WHAT TO DO => Return every line of the records, exact and in full, until you have returned the line with "- [ ] No mentions", and include none of the pictures.

INPUT MATERIAL =>
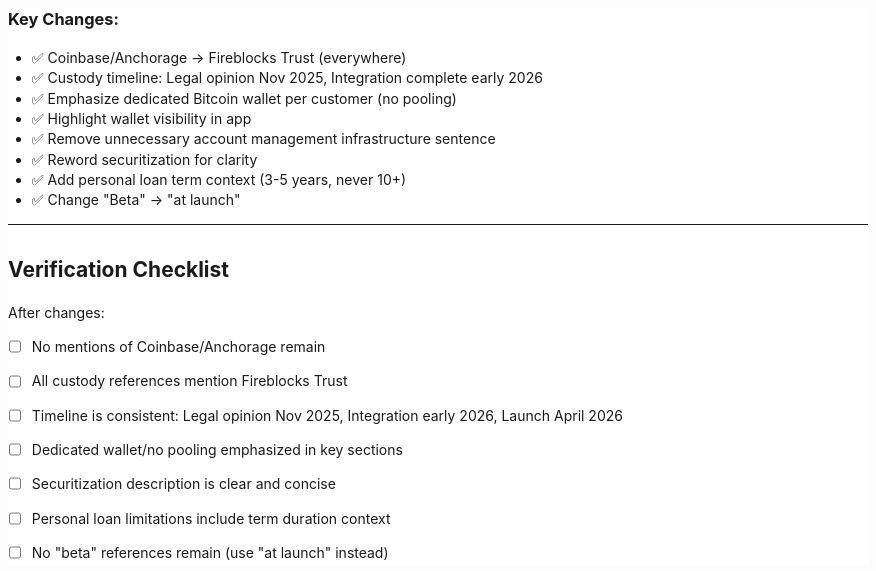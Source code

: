 ### Key Changes:
- ✅ Coinbase/Anchorage → Fireblocks Trust (everywhere)
- ✅ Custody timeline: Legal opinion Nov 2025, Integration complete early 2026
- ✅ Emphasize dedicated Bitcoin wallet per customer (no pooling)
- ✅ Highlight wallet visibility in app
- ✅ Remove unnecessary account management infrastructure sentence
- ✅ Reword securitization for clarity
- ✅ Add personal loan term context (3-5 years, never 10+)
- ✅ Change "Beta" → "at launch"

---

## Verification Checklist

After changes:
- [ ] No mentions of Coinbase/Anchorage remain
- [ ] All custody references mention Fireblocks Trust
- [ ] Timeline is consistent: Legal opinion Nov 2025, Integration early 2026, Launch April 2026
- [ ] Dedicated wallet/no pooling emphasized in key sections
- [ ] Securitization description is clear and concise
- [ ] Personal loan limitations include term duration context
- [ ] No "beta" references remain (use "at launch" instead)

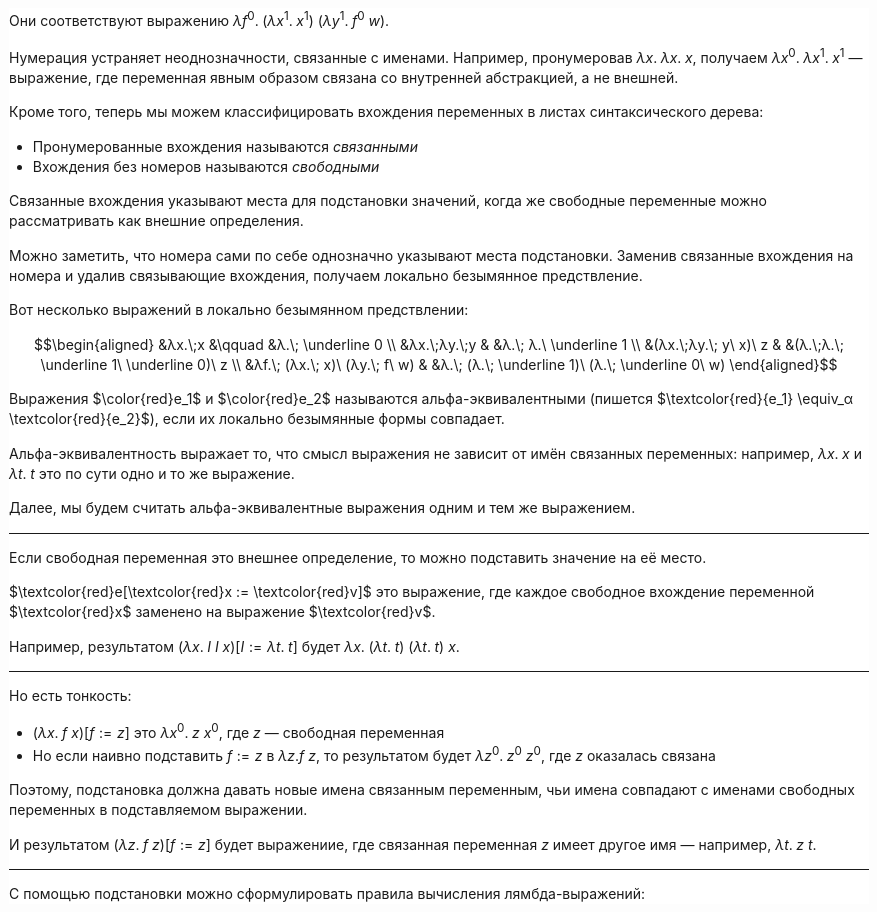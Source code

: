 Они соответствуют выражению $λf^0.\; (λx^1.\; x^1)\ (λy^1.\; f^0\ w)$.

Нумерация устраняет неоднозначности, связанные с именами. Например, пронумеровав $λx.\; λx.\; x$, получаем $λx^0.\; λx^1.\; x^1$ — выражение, где переменная явным образом связана со внутренней абстракцией, а не внешней.

Кроме того, теперь мы можем классифицировать вхождения переменных в листах синтаксического дерева:

- Пронумерованные вхождения называются *связанными*
- Вхождения без номеров называются *свободными*

Связанные вхождения указывают места для подстановки значений, когда же свободные переменные можно рассматривать как внешние определения.

Можно заметить, что номера сами по себе однозначно указывают места подстановки. Заменив связанные вхождения на номера и удалив связывающие вхождения, получаем локально безымянное предствление.

Вот несколько выражений в локально безымянном предствлении:

$$\begin{aligned}
&λx.\;x &\qquad &λ.\; \underline 0 \\
&λx.\;λy.\;y & &λ.\; λ.\ \underline 1 \\
&(λx.\;λy.\; y\ x)\ z & &(λ.\;λ.\; \underline 1\ \underline 0)\ z \\
&λf.\; (λx.\; x)\ (λy.\; f\ w) & &λ.\; (λ.\; \underline 1)\ (λ.\; \underline 0\ w)
\end{aligned}$$

Выражения $\color{red}e_1$ и $\color{red}e_2$ называются альфа-эквивалентными (пишется $\textcolor{red}{e_1} \equiv_α \textcolor{red}{e_2}$), если их локально безымянные формы совпадает.

Альфа-эквивалентность выражает то, что смысл выражения не зависит от имён связанных переменных: например, $λx.\;x$ и $λt.\;t$ это по сути одно и то же выражение.

Далее, мы будем считать альфа-эквивалентные выражения одним и тем же выражением.

---

Если свободная переменная это внешнее определение, то можно подставить значение на её место.

$\textcolor{red}e[\textcolor{red}x := \textcolor{red}v]$ это выражение, где каждое свободное вхождение переменной $\textcolor{red}x$ заменено на выражение $\textcolor{red}v$.

Например, результатом $(λx.\; I\ I\ x)[I := λt.\; t]$ будет $λx.\; (λt.\;t)\ (λt.\;t)\ x$.

---

Но есть тонкость:

- $(λx.\; f\ x)[f := z]$ это $λx^0.\; z\ x^0$, где $z$ — свободная переменная
- Но если наивно подставить $f := z$ в $λz. f\ z$, то результатом будет $λz^0.\; z^0\ z^0$, где $z$ оказалась связана

Поэтому, подстановка должна давать новые имена связанным переменным, чьи имена совпадают с именами свободных переменных в подставляемом выражении.

И результатом $(λz.\; f\ z)[f := z]$ будет выражениие, где связанная переменная $z$ имеет другое имя — например, $λt.\; z\ t$.

---

С помощью подстановки можно сформулировать правила вычисления лямбда-выражений:
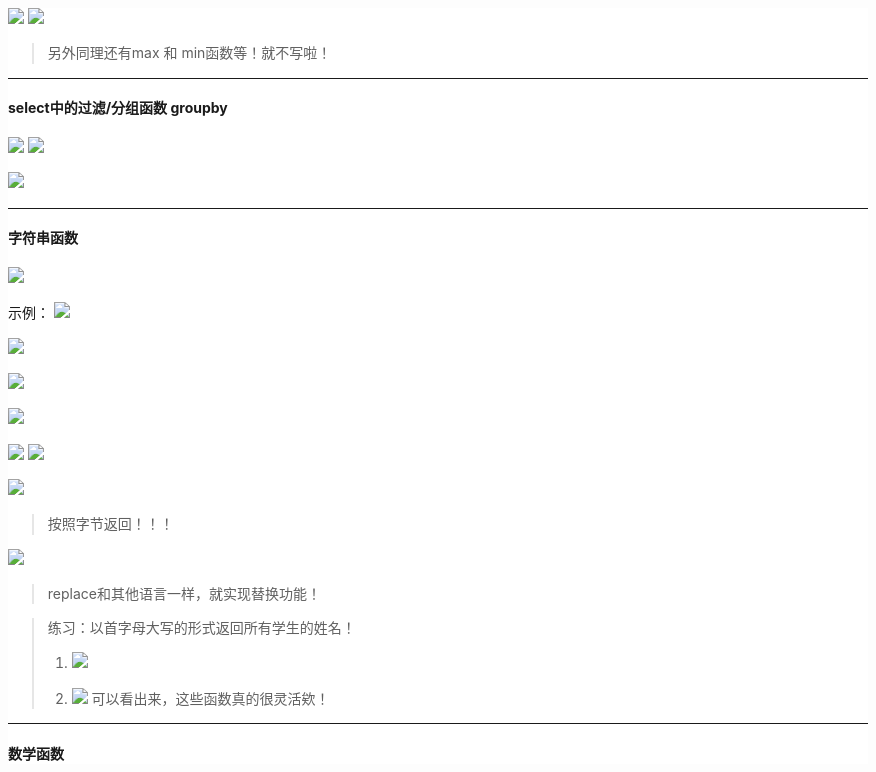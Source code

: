 
![](https://i.imgur.com/RdGaB0P.png)
![](https://i.imgur.com/3Num3Pn.png)
> 另外同理还有max 和 min函数等！就不写啦！


---


#### select中的过滤/分组函数 groupby

![](https://i.imgur.com/fMxfnA4.png)
![](https://i.imgur.com/p5YyyNK.png)

![](https://i.imgur.com/l9NN3Nb.png)


---

#### 字符串函数

![](https://i.imgur.com/jtTmMLq.png)

示例：
![](https://i.imgur.com/JvwIhno.png)

![](https://i.imgur.com/1H3tsAv.png)

![](https://i.imgur.com/H9niIhk.png)

![](https://i.imgur.com/IgKxhrh.png)

![](https://i.imgur.com/bElNQfo.png)
![](https://i.imgur.com/1RRqwBt.png)

![](https://i.imgur.com/q5JTAcn.png)
> 按照字节返回！！！

![](https://i.imgur.com/g8yPDrQ.png)
> replace和其他语言一样，就实现替换功能！

> 练习：以首字母大写的形式返回所有学生的姓名！
>1. ![](https://i.imgur.com/cDicG4L.png)
>
>2. ![](https://i.imgur.com/te6YM8b.png)
>可以看出来，这些函数真的很灵活欸！


---

#### 数学函数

RESULT FOR THIS EXERCISE =>
Source code

: ### Key Changes:
- ✅ Coinbase/Anchorage → Fireblocks Trust (everywhere)
- ✅ Custody timeline: Legal opinion Nov 2025, Integration complete early 2026
- ✅ Emphasize dedicated Bitcoin wallet per customer (no pooling)
- ✅ Highlight wallet visibility in app
- ✅ Remove unnecessary account management infrastructure sentence
- ✅ Reword securitization for clarity
- ✅ Add personal loan term context (3-5 years, never 10+)
- ✅ Change "Beta" → "at launch"

---

## Verification Checklist

After changes:
- [ ] No mentions of Coinbase/Anchorage remain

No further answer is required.